とヤンガがヤオの、にへっとした顔に苦笑する。

…そうそう!ドライフルーツとか買い出しからやるって言ってたね。楽しみ〜。…

とユエが応じる。

…でも俺料理ほぼしたことないんだよな。塩して焼くとか煮るぐらいしかできないから、不安だ。…

とヤオは一抹の不安をのぞかせる。

…そういえば、師匠は何でこんなに料理ができるようになったんだろう?これも"恩人"繋がりなのかな?…

とヤンガがハッとした様子で共有する。

…明日聞いてみようか。師匠の料理について!きっと面白い話が聞けると思うんだよね!…

とユエは提案した。

…いいね!やぶ蛇というか、やぶ蛟にならないことだけを祈ろう!…

とヤンガは茶化した。

「「ふふ。はは。」」

ヤオとユエはこの微妙なジョークが、微妙すぎて声に出して笑ってしまった。

「そんなに笑わないでよ!!僕だってそれなりに場を盛り上げようとしたんだから!」

と、ヤンガも声に出して言った。

「はー、でも3人が向き合って、一言も発せずに頷いたりニヤニヤしたりするのは、だいぶシュールだわ。」

とユエが笑いながら言った。

「確かに。誰かに見られてたら、気持ち悪い集団だよな。」

とヤオが言った。

「いい時間になったし、今日は解散する?」

ユエが提案する。

「そうだな。」

「そうだね。
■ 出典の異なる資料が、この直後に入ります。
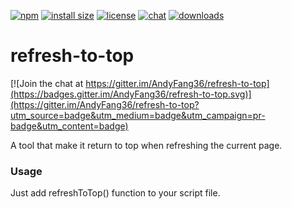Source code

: [![npm](https://img.shields.io/npm/v/refresh-to-top)](https://img.shields.io/npm/v/refresh-to-top)
[![install size](https://packagephobia.com/badge?p=refresh-to-top)](https://packagephobia.com/result?p=refresh-to-top)
[![license](https://img.shields.io/github/license/AndyFang36/refresh-to-top)](https://img.shields.io/github/license/AndyFang36/refresh-to-top)
[![chat](https://img.shields.io/gitter/room/AndyFang36/refresh-to-top)](https://img.shields.io/gitter/room/AndyFang36/refresh-to-top)
[![downloads](https://img.shields.io/npm/dw/refresh-to-top)](https://img.shields.io/npm/dw/refresh-to-top)

# refresh-to-top

[![Join the chat at https://gitter.im/AndyFang36/refresh-to-top](https://badges.gitter.im/AndyFang36/refresh-to-top.svg)](https://gitter.im/AndyFang36/refresh-to-top?utm_source=badge&utm_medium=badge&utm_campaign=pr-badge&utm_content=badge)

A tool that make it return to top when refreshing the current page.

### Usage
Just add refreshToTop() function to your script file. 
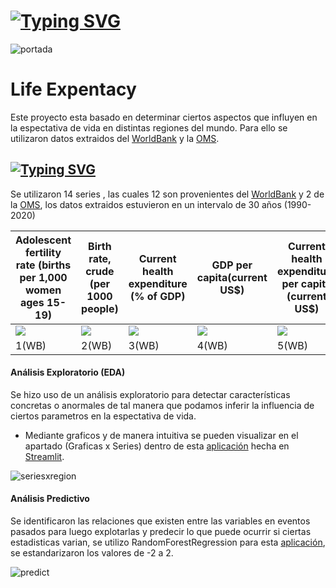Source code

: #
# [![Typing SVG](https://readme-typing-svg.demolab.com?font=Fira+Code&size=15&duration=2000&pause=2000&color=1AA9F7&width=435&lines=En+Datos+basamos+nuestro+trabajo+para+brindar;%E2%9C%94++An%C3%A1lisis+y+soluciones++inteligentes++)](https://git.io/typing-svg)
![portada](https://user-images.githubusercontent.com/93687273/196827800-f59a9384-a362-4804-8fe5-601c9a3b0a58.png)


# Life Expentacy
Este proyecto esta basado en determinar ciertos aspectos que influyen  en la espectativa de vida en distintas regiones del mundo.
Para ello se utilizaron datos extraidos del  [WorldBank](https://data.worldbank.org/) y la [OMS](https://www.who.int/es/data).
## [![Typing SVG](https://readme-typing-svg.demolab.com?font=Yrsa&pause=100&color=F7F7F7&width=535&lines=Series+%3A)](https://git.io/typing-svg)
Se utilizaron 14 series , las cuales 12 son provenientes del [WorldBank](https://data.worldbank.org/) y 2 de la [OMS](https://www.who.int/es/data), los datos extraidos estuvieron en un intervalo de 30 años (1990-2020)

|  Adolescent fertility rate (births per 1,000 women ages 15-19) | Birth rate, crude (per 1000 people) | Current health expenditure (% of GDP) |GDP per capita(current US$)    |Current health expenditure per capita (current US$)  | Fertility rate, total (births per woman)  |Life expectancy at birth, total (years)   | Mortality rate, infant (per 1,000 live births)  | Population growth (annual %) | Population, total  | Suicide mortality rate (per 100,000 population)  |GDP(current US$)   | BMI &GreaterEqual; 25 (crude estimate) (%)  | Prevalence of hypertension among adults aged 30-79 years  |          
| ----------- | ------------ | ------------ | ------------ | ------------ | ------------ | ------------ |  ------------ | ------------ | ------------ | ------------ | ------------ | ------------ | ------------ |
| ![](https://logos-download.com/wp-content/uploads/2016/03/The_World_Bank_Group_logo.png)  | ![](https://logos-download.com/wp-content/uploads/2016/03/The_World_Bank_Group_logo.png)   |  ![](https://logos-download.com/wp-content/uploads/2016/03/The_World_Bank_Group_logo.png)  |  ![](https://logos-download.com/wp-content/uploads/2016/03/The_World_Bank_Group_logo.png) | ![](https://logos-download.com/wp-content/uploads/2016/03/The_World_Bank_Group_logo.png)  | ![](https://logos-download.com/wp-content/uploads/2016/03/The_World_Bank_Group_logo.png)  | ![](https://logos-download.com/wp-content/uploads/2016/03/The_World_Bank_Group_logo.png)  | ![](https://logos-download.com/wp-content/uploads/2016/03/The_World_Bank_Group_logo.png)  | ![](https://logos-download.com/wp-content/uploads/2016/03/The_World_Bank_Group_logo.png)   |  ![](https://logos-download.com/wp-content/uploads/2016/03/The_World_Bank_Group_logo.png) |![](https://logos-download.com/wp-content/uploads/2016/03/The_World_Bank_Group_logo.png)   | ![](https://logos-download.com/wp-content/uploads/2016/03/The_World_Bank_Group_logo.png)  |   ![](https://www.un.org/youthenvoy/wp-content/uploads/2014/09/WHO.jpg) | ![](https://www.un.org/youthenvoy/wp-content/uploads/2014/09/WHO.jpg)  |
| 1(WB)  |2(WB)   |3(WB)   | 4(WB)  | 5(WB)  | 6(WB)  | 7(WB)  | 8(WB)  | 9(WB)  | 10(WB)  | 11(WB)  | 12(wb) | 13(OMS)  | 14(OMS)  |

#### Análisis Exploratorio (EDA)
Se hizo uso de un análisis exploratorio   para detectar características concretas o anormales 
de tal manera que podamos inferir  la influencia de ciertos parametros en la espectativa de vida.
- Mediante graficos y de manera intuitiva se pueden visualizar en el apartado (Graficas x Series) dentro de  esta   [aplicación](https://brakions-streamlit-test-app-ifwq1h.streamlitapp.com/) hecha en [Streamlit](https://streamlit.io/).

![seriesxregion](https://user-images.githubusercontent.com/93687273/196828202-24ce1011-dc1b-481c-8c19-54a8476f772c.png)



#### Análisis Predictivo
Se identificaron las relaciones que existen entre las variables en eventos pasados para luego explotarlas y predecir lo que puede ocurrir si ciertas estadisticas varian, se utilizo RandomForestRegression para esta [aplicación](https://brakions-streamlit-test-app-ifwq1h.streamlitapp.com/), se estandarizaron los valores de -2 a 2.

![predict](https://user-images.githubusercontent.com/93687273/196829652-3e0ba988-7e68-4b50-bc89-f5fdc0466781.png)


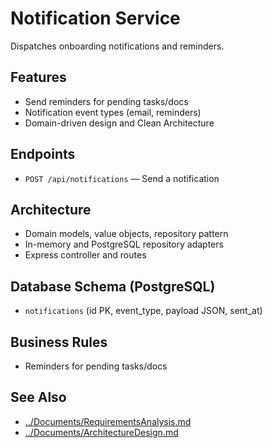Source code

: # Notification Service

Dispatches onboarding notifications and reminders.

## Features
- Send reminders for pending tasks/docs
- Notification event types (email, reminders)
- Domain-driven design and Clean Architecture

## Endpoints
- `POST /api/notifications` — Send a notification

## Architecture
- Domain models, value objects, repository pattern
- In-memory and PostgreSQL repository adapters
- Express controller and routes

## Database Schema (PostgreSQL)
- `notifications` (id PK, event_type, payload JSON, sent_at)

## Business Rules
- Reminders for pending tasks/docs

## See Also
- [../Documents/RequirementsAnalysis.md](../../Documents/RequirementsAnalysis.md)
- [../Documents/ArchitectureDesign.md](../../Documents/ArchitectureDesign.md)
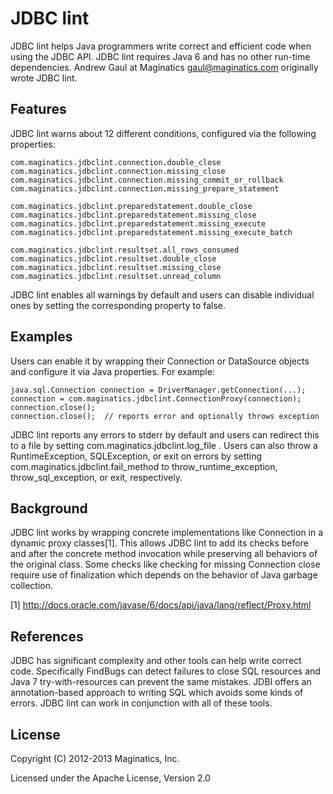 JDBC lint
=========
JDBC lint helps Java programmers write correct and efficient code when using
the JDBC API.  JDBC lint requires Java 6 and has no other run-time
dependencies.  Andrew Gaul at Maginatics <gaul@maginatics.com> originally wrote
JDBC lint.

Features
--------
JDBC lint warns about 12 different conditions, configured via the following
properties:

    com.maginatics.jdbclint.connection.double_close
    com.maginatics.jdbclint.connection.missing_close
    com.maginatics.jdbclint.connection.missing_commit_or_rollback
    com.maginatics.jdbclint.connection.missing_prepare_statement

    com.maginatics.jdbclint.preparedstatement.double_close
    com.maginatics.jdbclint.preparedstatement.missing_close
    com.maginatics.jdbclint.preparedstatement.missing_execute
    com.maginatics.jdbclint.preparedstatement.missing_execute_batch

    com.maginatics.jdbclint.resultset.all_rows_consumed
    com.maginatics.jdbclint.resultset.double_close
    com.maginatics.jdbclint.resultset.missing_close
    com.maginatics.jdbclint.resultset.unread_column

JDBC lint enables all warnings by default and users can disable individual ones
by setting the corresponding property to false.

Examples
--------
Users can enable it by wrapping their Connection or DataSource objects and
configure it via Java properties.  For example:

    java.sql.Connection connection = DriverManager.getConnection(...);
    connection = com.maginatics.jdbclint.ConnectionProxy(connection);
    connection.close();
    connection.close();  // reports error and optionally throws exception

JDBC lint reports any errors to stderr by default and users can redirect this
to a file by setting com.maginatics.jdbclint.log\_file .  Users can also throw
a RuntimeException, SQLException, or exit on errors by setting
com.maginatics.jdbclint.fail\_method to throw\_runtime\_exception,
throw\_sql\_exception, or exit, respectively.

Background
----------
JDBC lint works by wrapping concrete implementations like Connection in a
dynamic proxy classes[1].  This allows JDBC lint to add its checks before and
after the concrete method invocation while preserving all behaviors of the
original class.  Some checks like checking for missing Connection close require
use of finalization which depends on the behavior of Java garbage collection.

[1] http://docs.oracle.com/javase/6/docs/api/java/lang/reflect/Proxy.html

References
----------
JDBC has significant complexity and other tools can help write correct code.
Specifically FindBugs can detect failures to close SQL resources and Java 7
try-with-resources can prevent the same mistakes.  JDBI offers an
annotation-based approach to writing SQL which avoids some kinds of errors.
JDBC lint can work in conjunction with all of these tools.

License
-------
Copyright (C) 2012-2013 Maginatics, Inc.

Licensed under the Apache License, Version 2.0
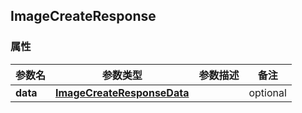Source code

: <a name="ImageCreateResponse"></a>
## ImageCreateResponse
### 属性
参数名 | 参数类型 | 参数描述 | 备注
------------ | ------------- | ------------- | -------------
**data** | [**ImageCreateResponseData**](#ImageCreateResponseData) |  |  optional

<markdown src="./ImageCreateResponseData.md"/>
」

ヤオとヤンガが返事をする。

そうして弟子3人の秘密の会議は解散となった。


――離れた部屋で。

縁は、

「いい弟子を持ったな…。」

と煙管を置いた。


弟子たちそれぞれが、それぞれの想いを抱えている。

ー恐れ。

ー戸惑い。

ー驚き。

だが——

それでも三人は知っている。

あの人は、ただ戦争を生き抜いた兵器ではなく、ただの1人の"人"だということを。だからこそ、三人の決意は変わらない。

これからも、縁を師と仰ぐ。

それだけだった。

——そしてその夜、三人はそれぞれの部屋で、静かに眠りについた。